I was at a function last week where everyone was drinking and dancing and having a good time. I remember everything up until about an hour and a half before I left. The reason why I left the place was because I started to get emotional and I was crying for my husband to a friend of mine. Apparently I was telling her that I missed him and I wanted him there with me (he was in another state at that time). I cried all the way home to an older woman that I really don’t know all that well, but is in my circle of friends. I remember a flash where I asked her if I cheated on my husband and if I did anything wrong and she said, You were just dancing and having a good time!! I asked my friend the next morning what happened. She said she didn’t know what triggered my crying and that I was being totally appropriate, I wasn’t being sloppy and that I was just being sociable. She did say I was talking to a guy for a while, but she didn’t know what I said to him.
I also asked others if I made a fool of myself and they said I was fine and that some didn’t notice I was upset or when I left.

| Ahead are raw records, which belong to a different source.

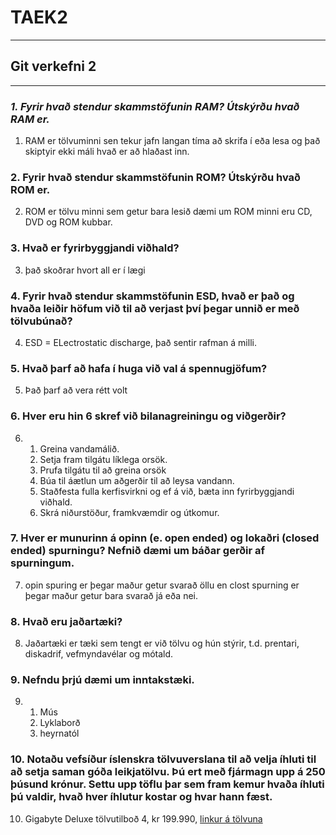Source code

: # TAEK2
___
## Git verkefni 2
___
### *1. Fyrir hvað stendur skammstöfunin RAM? Útskýrðu hvað RAM er.*
1. RAM er tölvuminni sen tekur jafn langan tíma að skrifa í eða lesa og það skiptyir ekki máli hvað er að hlaðast inn.
### 2. Fyrir hvað stendur skammstöfunin ROM? Útskýrðu hvað ROM er.
2. ROM er tölvu minni sem getur bara lesið dæmi um ROM minni eru CD, DVD og ROM kubbar.
### 3. Hvað er fyrirbyggjandi viðhald?
3. það skoðrar hvort all er í lægi
### 4. Fyrir hvað stendur skammstöfunin ESD, hvað er það og hvaða leiðir höfum við til að verjast því þegar unnið er með tölvubúnað?
4. ESD = ELectrostatic discharge, það sentir rafman á milli.
### 5. Hvað þarf að hafa í huga við val á spennugjöfum?
5. Það þarf að vera rétt volt
### 6. Hver eru hin 6 skref við bilanagreiningu og viðgerðir?
6.  1. Greina vandamálið.
    2. Setja fram tilgátu líklega orsök.
    3. Prufa tilgátu til að greina orsök
    4. Búa til áætlun um aðgerðir til að leysa vandann.
    5. Staðfesta fulla kerfisvirkni og ef á við, bæta inn fyrirbyggjandi viðhald.
    6. Skrá niðurstöður, framkvæmdir og útkomur.
### 7. Hver er munurinn á opinn (e. open ended) og lokaðri (closed ended) spurningu? Nefnið dæmi um báðar gerðir af spurningum.
7. opin spuring er þegar maður getur svarað öllu en clost spurning er þegar maður getur bara svarað já eða nei.
### 8. Hvað eru jaðartæki?
8. Jaðartæki er tæki sem tengt er við tölvu og hún stýrir, t.d. prentari, diskadrif, vefmyndavélar og mótald.
### 9. Nefndu þrjú dæmi um inntakstæki.
9. 	1. Mús
   	2. Lyklaborð
	3. heyrnatól
### 10. Notaðu vefsíður íslenskra tölvuverslana til að velja íhluti til að setja saman góða leikjatölvu. Þú ert með fjármagn upp á 250 þúsund krónur. Settu upp töflu þar sem fram kemur hvaða íhluti þú valdir, hvað hver íhlutur kostar og hvar hann fæst.
10. Gigabyte Deluxe tölvutilboð 4, kr 199.990, [linkur á tölvuna](https://tolvutek.is/vara/gigabyte-deluxe-tolvutilbod-4)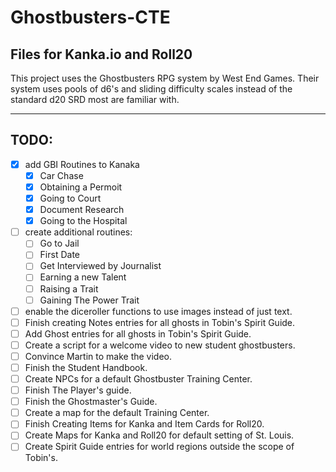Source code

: # Ghostbusters-CTE

## Files for Kanka.io and Roll20

This project uses the Ghostbusters RPG system by West End Games.
Their system uses pools of d6's and sliding difficulty
scales instead of the standard d20 SRD most are familiar with.

<hr>

## TODO:
- [x] add GBI Routines to Kanaka
    - [X] Car Chase
    - [x] Obtaining a Permoit
    - [x] Going to Court
    - [x] Document Research
    - [x] Going to the Hospital 
- [ ] create additional routines:
    - [ ] Go to Jail
    - [ ] First Date
    - [ ] Get Interviewed by Journalist
    - [ ] Earning a new Talent
    - [ ] Raising a Trait
    - [ ] Gaining The Power Trait
- [ ] enable the diceroller functions to use images instead of just text.
- [ ] Finish creating Notes entries for all ghosts in Tobin's Spirit Guide.
- [ ] Add Ghost entries for all ghosts in Tobin's Spirit Guide.
- [ ] Create a script for a welcome video to new student ghostbusters.
- [ ] Convince Martin to make the video.
- [ ] Finish the Student Handbook.
- [ ] Create NPCs for a default Ghostbuster Training Center.
- [ ] Finish The Player's guide.
- [ ] Finish the Ghostmaster's Guide.
- [ ] Create a map for the default Training Center.
- [ ] Finish Creating Items for Kanka and Item Cards for Roll20.
- [ ] Create Maps for Kanka and Roll20 for default setting of St. Louis.
- [ ] Create Spirit Guide entries for world regions outside the scope of Tobin's.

My question is, why am I still upset about this? Will I get over it? Why am I sort of still convinced that I cheated on my husband if everyone said I didn’t do anything wrong. Why am I afraid that people are going to talk about this until the end of time…even though people are saying it was no big deal? I am not a big drinker or partier and do have anxiety.
Maybe I just scared the daylights out of myself. I can tell you one thing…I will NEVER pick up another drink again. I learned my lesson well and can’t believe I put my marriage in jeopardy. I love my husband more than anything.

Thanks for reading. Your experiences/advice are welcome!!!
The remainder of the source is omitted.